There were all kinds of things that could happen. The enemy would put up roadblocks, and would defend
some spots that were defendable. An armored outfit would try to clean it out. Tanks would be in the lead,
and infantry boys rode on the tanks. We had a couple of squads riding on the tanks right with them. If
they ran into something that needed attention, our boys were right there. Our outfit got the only intact
bridge over the Rhine River. The infantry went over knowing that the bridge was wired with explosives.
Nobody knew why it hadnt been blown up, but we had two engineers that shot the cables in half. They
managed to take the bridge and get a bridgehead started on the other side. An amphibious crossing across
the Rhine would have been costly in the terms of lives. The enemy was on the other side sitting on the
bank shooting at you. Anyway, we got across the bridge. I was assigned to combat command
headquarters at this time, and our combat command was the last unit fighting in Europe. We were stopped
on the seventh of May, 1945, and my jeep was directly behind the command half-track, and they called
me up and I was ordered to run from the point of the column and tell them to stop fighting, the war was
over. We would drive down roads that werent secure and we had been over the roads several times, but
we had to provide security and services to platoons that defended us and provided security.

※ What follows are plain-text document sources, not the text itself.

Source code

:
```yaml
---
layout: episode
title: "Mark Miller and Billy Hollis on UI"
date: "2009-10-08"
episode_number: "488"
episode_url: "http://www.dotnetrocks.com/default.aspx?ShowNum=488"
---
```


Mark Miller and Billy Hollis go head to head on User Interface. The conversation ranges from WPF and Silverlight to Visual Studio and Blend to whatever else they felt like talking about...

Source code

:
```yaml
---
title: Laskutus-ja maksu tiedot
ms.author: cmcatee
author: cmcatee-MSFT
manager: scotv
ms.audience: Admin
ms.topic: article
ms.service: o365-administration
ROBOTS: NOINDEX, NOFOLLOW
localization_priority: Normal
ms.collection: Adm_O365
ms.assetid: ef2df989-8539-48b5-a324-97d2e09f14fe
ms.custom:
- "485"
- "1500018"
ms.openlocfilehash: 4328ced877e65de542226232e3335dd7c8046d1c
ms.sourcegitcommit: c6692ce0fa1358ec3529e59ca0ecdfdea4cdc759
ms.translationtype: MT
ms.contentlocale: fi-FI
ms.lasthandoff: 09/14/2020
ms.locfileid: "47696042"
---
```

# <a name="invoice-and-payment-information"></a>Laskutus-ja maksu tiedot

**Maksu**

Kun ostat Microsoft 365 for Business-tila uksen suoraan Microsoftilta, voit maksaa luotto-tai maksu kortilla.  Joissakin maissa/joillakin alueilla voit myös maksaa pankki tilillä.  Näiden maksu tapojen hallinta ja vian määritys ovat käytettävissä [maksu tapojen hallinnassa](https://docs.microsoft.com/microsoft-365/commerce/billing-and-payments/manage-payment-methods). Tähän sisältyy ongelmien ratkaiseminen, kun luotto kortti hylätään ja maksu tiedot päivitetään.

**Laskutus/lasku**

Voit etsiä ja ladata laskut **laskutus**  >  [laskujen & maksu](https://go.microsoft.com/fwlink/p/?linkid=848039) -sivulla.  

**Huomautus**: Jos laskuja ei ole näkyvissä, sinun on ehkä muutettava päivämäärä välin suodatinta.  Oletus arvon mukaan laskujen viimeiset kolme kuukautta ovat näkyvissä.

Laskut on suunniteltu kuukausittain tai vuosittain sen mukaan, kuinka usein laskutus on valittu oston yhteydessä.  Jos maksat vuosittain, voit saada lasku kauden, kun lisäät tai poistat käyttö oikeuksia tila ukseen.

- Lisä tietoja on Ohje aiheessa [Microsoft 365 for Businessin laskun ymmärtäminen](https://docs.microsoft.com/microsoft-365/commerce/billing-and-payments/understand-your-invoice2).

What kind of reception did you get when you came home?
Well, we actually came back early. We came back in August of 1945. A group of us out of our company
and battalion were transferred to the Fouth Infantry Division and sent back to the states. We were put in
the Fourth Infantry with a 30-day furlough and told to report to the west coast. Our orders would be
coming and we were slated to participate in the invasion of Japan. Thank God for the atomic bomb. I am
convinced that I would not be here if it wasnt for that bomb.